We went to a hat shop in a small plaza that is no longer in existence. I remember trying on all kinds of hats until we found the perfect one. My sister and I tried to choose different hats to suit our personalities, but really we ended up looking a lot alike.
We needed patent leather shoes also. I remember how tight they were at first, and how we didn’t get to wear them very much except to church. My mother also wore a special dress or suit and a hat. My dad was in his only suit. We didn’t have much money when I was little, and so now I wonder how my parents afforded new shoes, hats, and dresses for us, but they always did.
After church when we were very little, we got to look for our Easter baskets and then later we had a big dinner together. My mother was a wonderful cook, and both dinner and dessert were a special treat on Easter.
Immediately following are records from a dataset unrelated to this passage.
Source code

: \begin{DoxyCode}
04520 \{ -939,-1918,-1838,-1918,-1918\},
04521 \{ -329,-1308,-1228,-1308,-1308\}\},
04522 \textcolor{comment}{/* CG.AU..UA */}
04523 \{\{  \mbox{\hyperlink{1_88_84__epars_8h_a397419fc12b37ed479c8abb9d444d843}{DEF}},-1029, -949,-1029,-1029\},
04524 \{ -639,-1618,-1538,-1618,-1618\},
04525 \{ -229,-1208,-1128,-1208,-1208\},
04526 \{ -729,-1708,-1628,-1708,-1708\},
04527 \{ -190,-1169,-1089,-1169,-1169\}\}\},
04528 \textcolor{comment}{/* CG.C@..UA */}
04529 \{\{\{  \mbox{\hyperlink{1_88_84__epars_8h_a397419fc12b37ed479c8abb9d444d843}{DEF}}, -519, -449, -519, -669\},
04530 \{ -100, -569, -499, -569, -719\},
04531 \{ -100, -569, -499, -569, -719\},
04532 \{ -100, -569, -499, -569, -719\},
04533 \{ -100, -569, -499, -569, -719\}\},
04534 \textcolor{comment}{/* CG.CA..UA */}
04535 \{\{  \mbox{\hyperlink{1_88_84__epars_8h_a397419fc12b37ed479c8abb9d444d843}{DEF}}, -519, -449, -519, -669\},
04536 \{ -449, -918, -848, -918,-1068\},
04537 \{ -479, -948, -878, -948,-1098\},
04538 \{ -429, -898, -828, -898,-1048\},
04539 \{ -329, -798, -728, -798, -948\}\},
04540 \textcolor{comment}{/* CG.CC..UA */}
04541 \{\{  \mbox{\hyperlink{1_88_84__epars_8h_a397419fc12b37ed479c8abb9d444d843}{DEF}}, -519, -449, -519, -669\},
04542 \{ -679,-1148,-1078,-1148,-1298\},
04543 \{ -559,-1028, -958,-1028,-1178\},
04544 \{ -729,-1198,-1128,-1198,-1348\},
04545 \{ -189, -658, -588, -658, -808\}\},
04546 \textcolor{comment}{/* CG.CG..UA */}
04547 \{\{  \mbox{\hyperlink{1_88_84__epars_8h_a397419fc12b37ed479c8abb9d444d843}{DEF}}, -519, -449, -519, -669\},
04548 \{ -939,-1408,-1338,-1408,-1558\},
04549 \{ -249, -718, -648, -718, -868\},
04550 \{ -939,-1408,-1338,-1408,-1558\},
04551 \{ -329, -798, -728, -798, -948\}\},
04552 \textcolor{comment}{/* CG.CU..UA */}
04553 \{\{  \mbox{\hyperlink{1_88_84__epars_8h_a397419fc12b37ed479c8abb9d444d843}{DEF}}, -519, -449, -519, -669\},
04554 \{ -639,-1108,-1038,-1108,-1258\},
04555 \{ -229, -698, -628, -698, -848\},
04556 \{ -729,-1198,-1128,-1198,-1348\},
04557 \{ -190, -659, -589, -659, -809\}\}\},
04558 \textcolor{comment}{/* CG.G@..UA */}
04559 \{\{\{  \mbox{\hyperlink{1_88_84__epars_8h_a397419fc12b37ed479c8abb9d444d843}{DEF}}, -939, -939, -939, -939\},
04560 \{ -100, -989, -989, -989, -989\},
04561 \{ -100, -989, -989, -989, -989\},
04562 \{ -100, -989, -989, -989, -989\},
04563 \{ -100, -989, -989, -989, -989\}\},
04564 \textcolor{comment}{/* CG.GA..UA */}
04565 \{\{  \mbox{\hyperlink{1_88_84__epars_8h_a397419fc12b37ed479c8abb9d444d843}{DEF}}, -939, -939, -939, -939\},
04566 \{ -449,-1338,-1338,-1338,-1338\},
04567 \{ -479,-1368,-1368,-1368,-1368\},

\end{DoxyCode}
Now when I go to church, I see less fancy clothing and more casual dress even on holidays. On Easter, however, I sometimes see little girls in pastel dresses and wide-brimmed hats with ribbons, and I can see on their faces how happy they are to be dressed up in such special clothes.
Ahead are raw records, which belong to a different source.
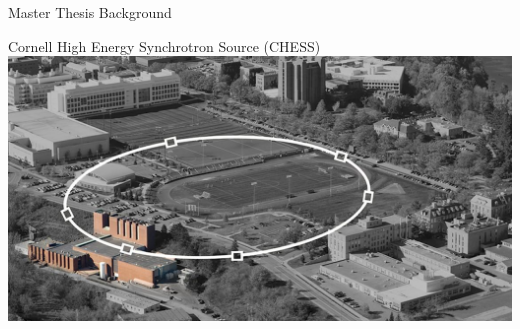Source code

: \documentclass[10pt]{beamer}
\begin{document}
\begin{frame}{Master Thesis Background}
\begin{figure}
\end{figure}

	\end{frame}
	
	\begin{frame}{Cornell High Energy Synchrotron Source (CHESS)}
	\includegraphics[width=\textwidth]{Ring.jpg}
	\end{frame}
\end{document}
Easter hats became popular at the end of the Civil War when women who had worn black for mourning the loss of their husbands and sons changed their clothing into brighter colors, adding colorful flowered hats and corsages for Easter. If real flowers were unavailable, paper flowers and feathers were added. In the 1870s, the first Easter parade has held in New York City and has continued to this day. Irving Berlin wrote his famous song “Easter Parade” in 1933, and I remember hearing the song as a child and loving the idea of dressing up each year.
Recently, I was visiting my granddaughters in Los Angeles and we went shopping in a children’s clothing store. My eighteen-month-old granddaughter picked up a yellow straw hat with a white ribbon and bow hanging on a rack and put it on her head. It was much too large, but she refused to take it off. She walked around the store in her sheer white cotton dress and fancy hat, and I remembered the feeling I had at Easter wearing a hat. We didn’t buy the hat for her because it was much too big, but I have a picture of her in it, and I love the way she smiles at the camera, so proud of her hat.
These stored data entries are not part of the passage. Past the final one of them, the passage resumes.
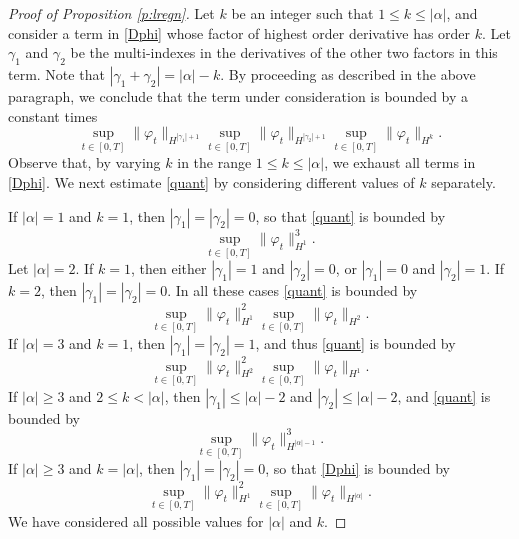 \documentclass[11pt,a4paper,draft,DIV11]{scrartcl}	%
\begin{document}
\begin{proof}[Proof of Proposition \ref{p:lregn}]
  Let $k$ be an integer such that $1 \le k \le |\alpha|$, and consider a
  term in \eqref{Dphi} whose factor of highest order derivative has order
  $k$. Let $\gamma_1$ and $\gamma_2$ be the multi-indexes in the derivatives
  of the other two factors in this term. Note that $|\gamma_1 + \gamma_2| =
  |\alpha|-k$. By proceeding as described in the above paragraph, we
  conclude that the term under consideration is bounded by a constant times
  \begin{equation} \label{quant}
    \sup_{t \in [0,T]} \| \varphi_t \|_{H^{|\gamma_1|+1}} \sup_{t \in [0,T]}
    \| \varphi_t \|_{H^{|\gamma_2|+1}} \sup_{t \in [0,T]} \| \varphi_t
    \|_{H^k}.
  \end{equation}
  Observe that, by varying $k$ in the range $1 \le k \le |\alpha|$, we
  exhaust all terms in \eqref{Dphi}. We next estimate \eqref{quant} by
  considering different values of $k$ separately. 


  If $|\alpha|=1$ and $k=1$, then $|\gamma_1|=|\gamma_2|=0$, so that
  \eqref{quant} is bounded by
  \[
    \sup_{t \in [0,T]} \| \varphi_t \|_{H^1}^3.
  \]
  Let $|\alpha|=2$. If $k=1$, then either $|\gamma_1|=1$ and $|\gamma_2|=0$,
  or $|\gamma_1|=0$ and $|\gamma_2|=1$. If $k=2$, then $|\gamma_1| =
  |\gamma_2| = 0$. In all these cases \eqref{quant} is bounded by
  \[
    \sup_{t \in [0,T]} \| \varphi_t \|_{H^1}^2 \sup_{t \in [0,T]} \|
    \varphi_t \|_{H^2}.
  \]
  If $|\alpha| = 3$ and $k = 1$, then $|\gamma_1|=|\gamma_2|=1$, and thus
  \eqref{quant} is bounded by
  \[
    \sup_{t \in [0,T]} \| \varphi_t \|_{H^2}^2 \sup_{t \in [0,T]} \|
    \varphi_t \|_{H^1}.
  \]
  If $|\alpha| \ge 3$ and $2 \le k < |\alpha|$, then $|\gamma_1| \le
  |\alpha| - 2 $ and $|\gamma_2| \le |\alpha|-2$, and \eqref{quant} is
  bounded by
  \[
    \sup_{t \in [0,T]} \| \varphi_t \|_{H^{|\alpha|-1}}^3.
  \]
  If $|\alpha| \ge 3$ and $k=|\alpha|$, then $|\gamma_1|=|\gamma_2|=0$, so
  that \eqref{Dphi} is bounded by
  \[
    \sup_{t \in [0,T]} \| \varphi_t \|_{H^1}^2 \sup_{t \in [0,T]} \|
    \varphi_t \|_{H^{|\alpha|}}.
  \]
  We have considered all possible values for $|\alpha|$ and $k$.
  

\end{proof}
\end{document}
Maybe that’s what we all need this Easter season when so much of the news is depressing, when we see the devastation from tornadoes in our country, follow the disaster in Japan and the news of nuclear catastrophe, and hear of our service men and women dying in Iraq and Afghanistan. Maybe we need flowered hats to bring us some happiness. Easter Sunday was historically referred to as the “Sunday of Joy.” It didn’t have anything to do with chocolate bunnies or Peeps or small Easter toys. It was a spiritual joy which everyone can find. Maybe we just need to find some color, some brightness to get rid of the gloom of the dreary days of winter. We could wear some pink, yellow, blue, or lavender, all great colors to celebrate the hope and joy of spring.